*** Record extracts Section Begins ***
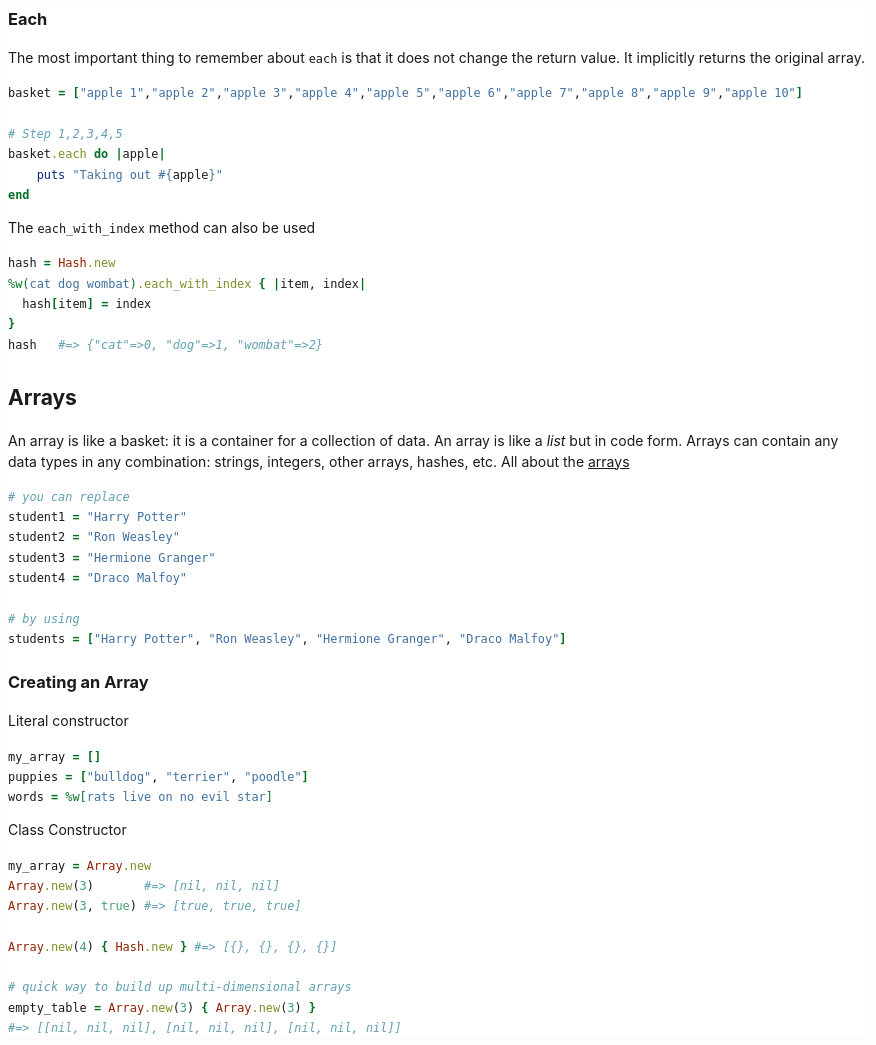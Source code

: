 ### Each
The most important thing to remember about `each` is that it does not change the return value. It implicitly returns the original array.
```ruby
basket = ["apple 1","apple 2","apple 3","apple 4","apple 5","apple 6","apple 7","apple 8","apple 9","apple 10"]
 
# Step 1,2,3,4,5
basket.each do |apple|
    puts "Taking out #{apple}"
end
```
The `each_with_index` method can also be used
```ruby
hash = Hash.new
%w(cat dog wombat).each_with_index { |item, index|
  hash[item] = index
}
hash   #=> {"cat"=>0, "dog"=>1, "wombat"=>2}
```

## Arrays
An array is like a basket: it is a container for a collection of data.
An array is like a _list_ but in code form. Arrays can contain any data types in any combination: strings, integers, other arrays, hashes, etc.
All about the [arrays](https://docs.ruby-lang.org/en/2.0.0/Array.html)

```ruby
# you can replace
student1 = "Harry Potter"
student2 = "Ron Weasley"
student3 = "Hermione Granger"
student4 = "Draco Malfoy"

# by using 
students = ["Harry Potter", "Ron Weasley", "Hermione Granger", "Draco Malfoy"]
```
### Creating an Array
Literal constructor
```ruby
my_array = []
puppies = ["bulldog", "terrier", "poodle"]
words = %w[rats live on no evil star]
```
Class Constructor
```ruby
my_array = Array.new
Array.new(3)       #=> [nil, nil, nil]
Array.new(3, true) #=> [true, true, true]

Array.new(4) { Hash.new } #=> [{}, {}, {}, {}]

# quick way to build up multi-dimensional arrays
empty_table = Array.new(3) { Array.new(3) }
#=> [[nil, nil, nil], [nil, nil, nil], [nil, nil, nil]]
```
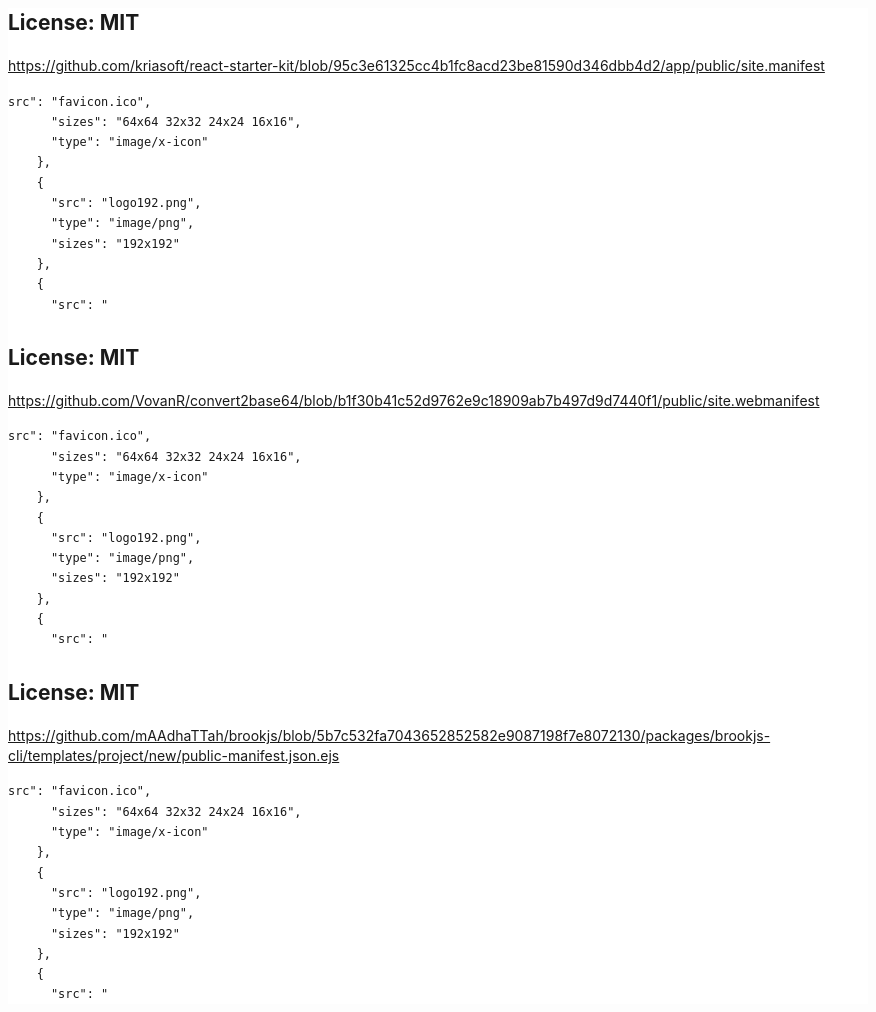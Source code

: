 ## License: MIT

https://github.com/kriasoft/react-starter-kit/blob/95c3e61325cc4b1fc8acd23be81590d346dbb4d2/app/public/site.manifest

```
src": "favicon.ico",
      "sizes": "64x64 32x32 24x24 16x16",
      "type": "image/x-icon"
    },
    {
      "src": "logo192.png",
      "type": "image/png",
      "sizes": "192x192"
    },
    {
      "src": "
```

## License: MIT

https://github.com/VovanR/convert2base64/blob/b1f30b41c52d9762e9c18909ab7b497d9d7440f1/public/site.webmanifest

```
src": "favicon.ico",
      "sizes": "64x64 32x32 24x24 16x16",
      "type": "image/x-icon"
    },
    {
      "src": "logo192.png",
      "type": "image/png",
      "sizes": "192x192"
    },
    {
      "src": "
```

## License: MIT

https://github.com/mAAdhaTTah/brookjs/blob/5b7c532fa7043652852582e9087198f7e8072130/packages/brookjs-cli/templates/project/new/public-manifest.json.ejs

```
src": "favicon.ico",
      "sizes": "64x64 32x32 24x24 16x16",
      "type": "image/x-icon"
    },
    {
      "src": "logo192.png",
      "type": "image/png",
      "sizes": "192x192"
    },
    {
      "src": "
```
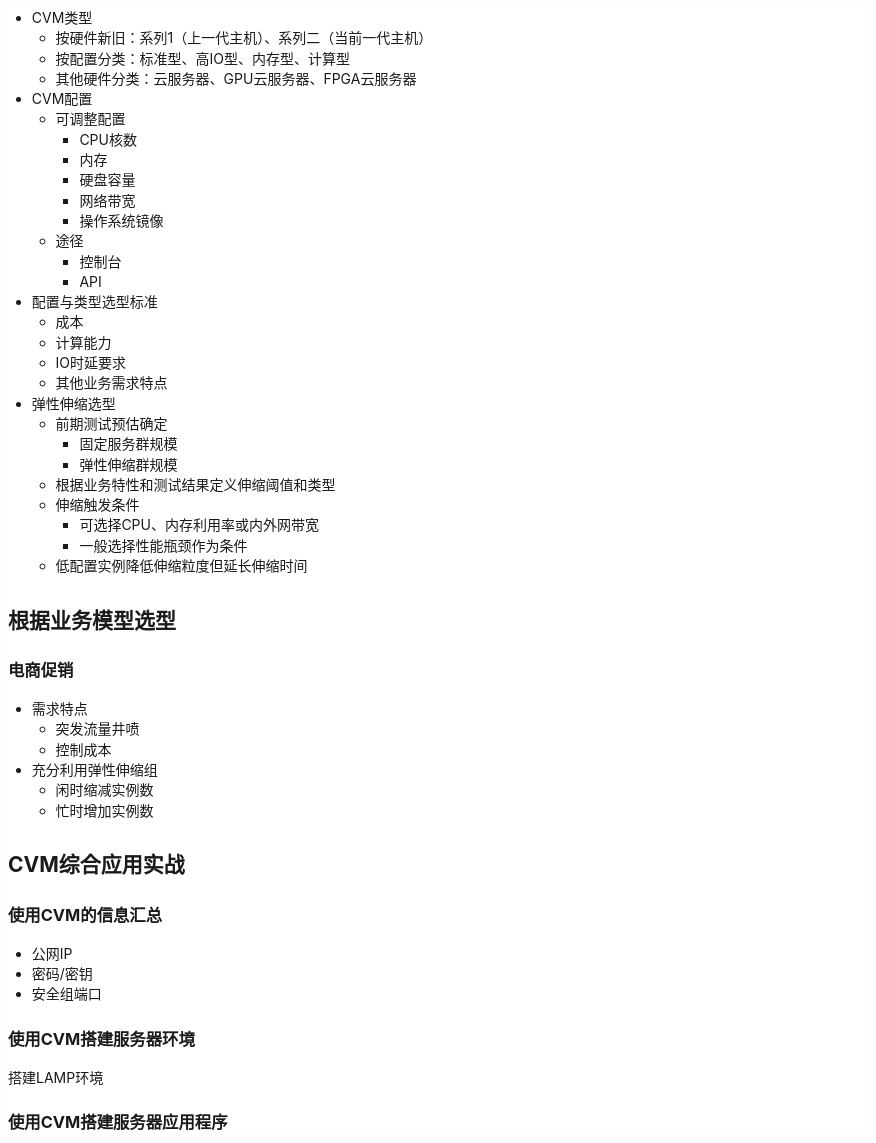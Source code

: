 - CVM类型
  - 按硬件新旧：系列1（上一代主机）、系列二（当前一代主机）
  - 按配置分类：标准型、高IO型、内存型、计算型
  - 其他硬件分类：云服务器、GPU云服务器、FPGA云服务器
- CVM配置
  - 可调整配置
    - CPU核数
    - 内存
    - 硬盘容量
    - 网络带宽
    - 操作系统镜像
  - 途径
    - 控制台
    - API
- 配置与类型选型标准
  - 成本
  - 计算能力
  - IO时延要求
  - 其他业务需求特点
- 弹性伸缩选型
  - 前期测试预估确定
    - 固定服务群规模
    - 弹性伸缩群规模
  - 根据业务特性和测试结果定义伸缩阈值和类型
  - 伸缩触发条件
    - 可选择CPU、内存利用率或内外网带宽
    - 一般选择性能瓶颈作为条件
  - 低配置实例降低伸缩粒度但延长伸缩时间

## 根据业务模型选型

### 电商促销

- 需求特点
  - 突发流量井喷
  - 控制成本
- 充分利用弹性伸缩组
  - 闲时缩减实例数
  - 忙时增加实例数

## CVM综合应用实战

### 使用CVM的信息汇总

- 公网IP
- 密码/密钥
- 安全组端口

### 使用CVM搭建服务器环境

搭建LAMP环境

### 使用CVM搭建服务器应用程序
*** Record extracts Section Ends ***
-- Work instructions --
What is needed is an exact copy of the lines from the beginning of the data through the line containing "An array is like a _list_", both included, without any pictures.

-- Response --
Source code

: ### Each
The most important thing to remember about `each` is that it does not change the return value. It implicitly returns the original array.
```ruby
basket = ["apple 1","apple 2","apple 3","apple 4","apple 5","apple 6","apple 7","apple 8","apple 9","apple 10"]
 
# Step 1,2,3,4,5
basket.each do |apple|
    puts "Taking out #{apple}"
end
```
The `each_with_index` method can also be used
```ruby
hash = Hash.new
%w(cat dog wombat).each_with_index { |item, index|
  hash[item] = index
}
hash   #=> {"cat"=>0, "dog"=>1, "wombat"=>2}
```

## Arrays
An array is like a basket: it is a container for a collection of data.
An array is like a _list_ but in code form. Arrays can contain any data types in any combination: strings, integers, other arrays, hashes, etc.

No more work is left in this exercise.